Charlatans become especially prevalent in ages of “rapid development of the sciences, or quickened progress in technology” says scholar

NYTimes excerpt, June 2018

Ms. De Francesco explains that the word “charlatan” comes from the Italian “ciarlatano,” itself probably related to the verb “ciarlare,” which means to babble or to go on incessantly without reflection. The original charlatans would babble on and on to mesmerize their audiences.

Medieval and Renaissance mountebanks often employed elaborate shows featuring musicians, clowns and performing animals to captivate an audience on the town square. Ms. De Francesco observes that this was the beginning of the mass communication techniques perfected by the public relations and advertising industries.

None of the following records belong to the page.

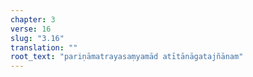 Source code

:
 ```yaml
---
chapter: 3
verse: 16
slug: "3.16"
translation: ""
root_text: "pariṇāmatrayasaṃyamād atītānāgatajñānam"
---
```


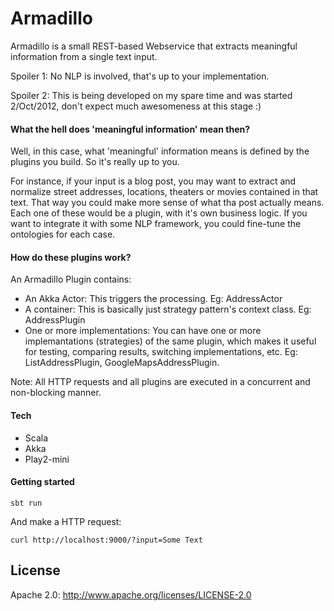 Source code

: Armadillo
===========

Armadillo is a small REST-based Webservice that extracts meaningful information from a single text input. 

Spoiler 1: No NLP is involved, that's up to your implementation.

Spoiler 2: This is being developed on my spare time and was started 2/Oct/2012, don't expect much awesomeness at this stage :)

#### What the hell does 'meaningful information' mean then?
Well, in this case, what 'meaningful' information means is defined by the plugins you build. So it's really up to you. 

For instance, if your input is a blog post, you may want to extract and normalize street addresses, locations, theaters or movies contained in that text. That way you could make more sense of what tha post actually means. Each one of these would be a plugin, with it's own business logic. If you want to integrate it with some NLP framework, you could fine-tune the ontologies for each case.

#### How do these plugins work?
An Armadillo Plugin contains:

* An Akka Actor: This triggers the processing. Eg: AddressActor
* A container: This is basically just strategy pattern's context class. Eg: AddressPlugin
* One or more implementations: You can have one or more implemantations (strategies) of the same plugin, which makes it useful for testing, comparing results, switching implementations, etc. Eg: ListAddressPlugin, GoogleMapsAddressPlugin.

Note: All HTTP requests and all plugins are executed in a concurrent and non-blocking manner.

#### Tech
* Scala 
* Akka
* Play2-mini

#### Getting started

```
sbt run
```

And make a HTTP request:
```
curl http://localhost:9000/?input=Some Text
```

## License
Apache 2.0: http://www.apache.org/licenses/LICENSE-2.0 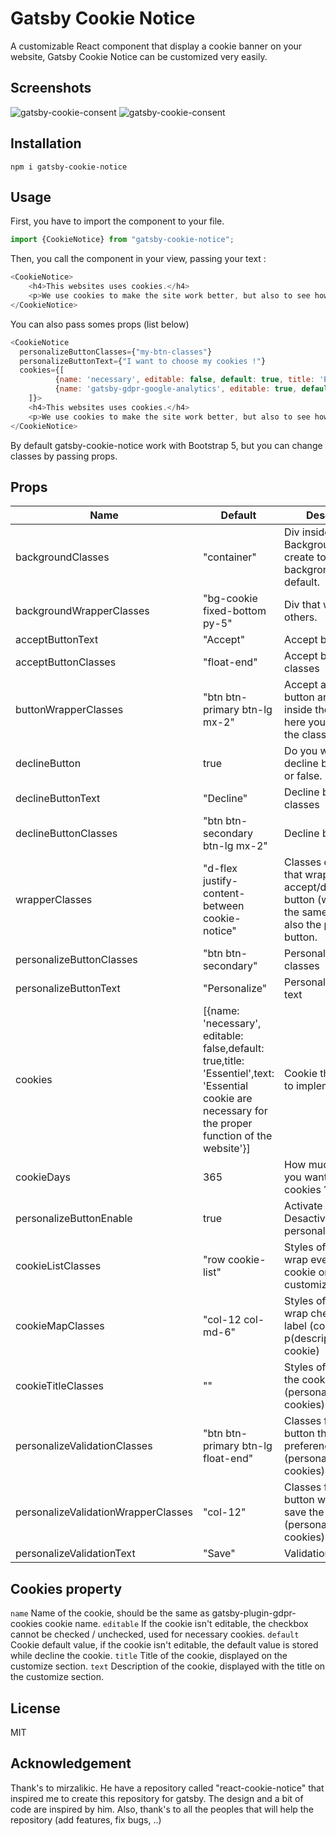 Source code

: # Gatsby Cookie Notice

A customizable React component that display a cookie banner on your website, Gatsby Cookie Notice can be customized very easily.

## Screenshots

![gatsby-cookie-consent](https://i.imgur.com/3PdZAff.png)
![gatsby-cookie-consent](https://i.imgur.com/IJ29PBF.png)

## Installation

```shell
npm i gatsby-cookie-notice
```

## Usage 

First, you have to import the component to your file.
```js
import {CookieNotice} from "gatsby-cookie-notice";
```

Then, you call the component in your view, passing your text :
```js
<CookieNotice>
    <h4>This websites uses cookies.</h4>
    <p>We use cookies to make the site work better, but also to see how you interact with it. how you interact with it. We will only use cookies if you allow us to do so by clicking by clicking on "Accept Cookies". You can also choose which cookie you want to allow.</p>
</CookieNotice>
```

You can also pass somes props (list below)
```js
<CookieNotice
  personalizeButtonClasses={"my-btn-classes"}
  personalizeButtonText={"I want to choose my cookies !"}
  cookies={[
          {name: 'necessary', editable: false, default: true, title: 'Essentiel', text: 'Essential cookies are necessary for the proper functioning of the site. The site cannot function properly without them.' },
          {name: 'gatsby-gdpr-google-analytics', editable: true, default: true, title: 'Google Analytics', text: 'Google Analytics is a statistical tool of Google allowing to measure the audience of the website.' }
    ]}>
    <h4>This websites uses cookies.</h4>
    <p>We use cookies to make the site work better, but also to see how you interact with it. how you interact with it. We will only use cookies if you allow us to do so by clicking by clicking on "Accept Cookies". You can also choose which cookie you want to allow.</p>
</CookieNotice>
```

By default gatsby-cookie-notice work with Bootstrap 5, but you can change classes by passing props.

## Props

| Name                                | Default                                                                                                                                                            | Description                                                                                                      |
|-------------------------------------|--------------------------------------------------------------------------------------------------------------------------------------------------------------------|------------------------------------------------------------------------------------------------------------------|
| backgroundClasses                   | "container"                                                                                                                                                        | Div inside the BackgroundWrapper, create to make the backgronud color by default.                                |
| backgroundWrapperClasses            | "bg-cookie fixed-bottom py-5"                                                                                                                                      | Div that wrap all the others.                                                                                    |
| acceptButtonText                    | "Accept"                                                                                                                                                           | Accept button text                                                                                               |
| acceptButtonClasses                 | "float-end"                                                                                                                                                        | Accept button classes                                                                                            |
| buttonWrapperClasses                | "btn btn-primary btn-lg mx-2"                                                                                                                                      | Accept and decline button are wrapped inside the same div, here you can change the class of this div.            |
| declineButton                       | true                                                                                                                                                               | Do you want a decline button ? True or false.                                                                    |
| declineButtonText                   | "Decline"                                                                                                                                                          | Decline button classes                                                                                           |
| declineButtonClasses                  | "btn btn-secondary btn-lg mx-2"                                                                                                                                    | Decline button text                                                                                              |
| wrapperClasses                      | "d-flex justify-content-between cookie-notice"                                                                                                                     | Classes of the div that wrap accept/decline button (which are in the same div), and also the personalize button. |
| personalizeButtonClasses            | "btn btn-secondary"                                                                                                                                                | Personalize button classes                                                                                       |
| personalizeButtonText               | "Personalize"                                                                                                                                                      | Personalize button text                                                                                          |
| cookies                             | [{name: 'necessary', editable: false,default: true,title: 'Essentiel',text: 'Essential cookie are necessary for the proper function of the website'}] | Cookie that you want to implement.                                                                               |
| cookieDays                          | 365                                                                                                                                                                | How much times do you want to keep the cookies ?                                                                 |
| personalizeButtonEnable             | true                                                                                                                                                               | Activate / Desactivate the personalize button                                                                    |
| cookieListClasses                   | "row cookie-list"                                                                                                                                                  | Styles of a div that wrap every every cookie on the customize section.                                           |
| cookieMapClasses                    | "col-12 col-md-6"                                                                                                                                                  | Styles of a Class that wrap checkbox + label (cookie title) + p(description of the cookie)                       |
| cookieTitleClasses                  | ""                                                                                                                                                                 | Styles of the label of the cookie (personalize cookies)                                                          |
| personalizeValidationClasses        | "btn btn-primary btn-lg float-end"                                                                                                                                 | Classes for the button that save the preferences (personalize cookies)                                           |
| personalizeValidationWrapperClasses | "col-12"                                                                                                                                                           | Classes for the button wrapper that save the preferences (personalize cookies)                                   |
| personalizeValidationText           | "Save"                                                                                                                                                             | Validation button text                                                                                           |


## Cookies property


`name` Name of the cookie, should be the same as gatsby-plugin-gdpr-cookies cookie name.
`editable` If the cookie isn't editable, the checkbox cannot be checked / unchecked, used for necessary cookies.
`default` Cookie default value, if the cookie isn't editable, the default value is stored while decline the cookie.
`title` Title of the cookie, displayed on the customize section.
`text` Description of the cookie, displayed with the title on the customize section.

## License 

MIT

## Acknowledgement

Thank's to mirzalikic. He have a repository called "react-cookie-notice" that inspired me to create this repository for gatsby. The design and a bit of code are inspired by him. Also, thank's to all the peoples that will help the repository (add features, fix bugs, ..)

Crucially, the charlatan provides palliatives for a confused public. These nostrums can be either literal pills or phony ideas, for as Ms. De Francesco notes, “a quack is a quack — whether he sells opinions or elixirs.” Frequently they sell both. See for example Alex Jones, one of the most popular charlatans of the present age. He peddles bizarre conspiracy theories, including that the Sandy Hook shooting was a hoax, but also his own line of snake oil in the form of dubious dietary supplements. A similar case is Mike Cernovich, who hawks “Gorilla Mindset: Timeless Strategies to Unleash the Animal Within You” as a way for the proverbial 90-pound weakling to become an alpha male.

In these periods, conspiracy theories and simplistic reductions of social ills function the same way as quack medicine: They seem to provide a cure, but since they only further inflame the underlying fears, they are just driving their own demand.

Like the clowns he shared the town square with, a good charlatan could often juggle, simultaneously keeping up pretensions to scientific rigor and mystical profundity.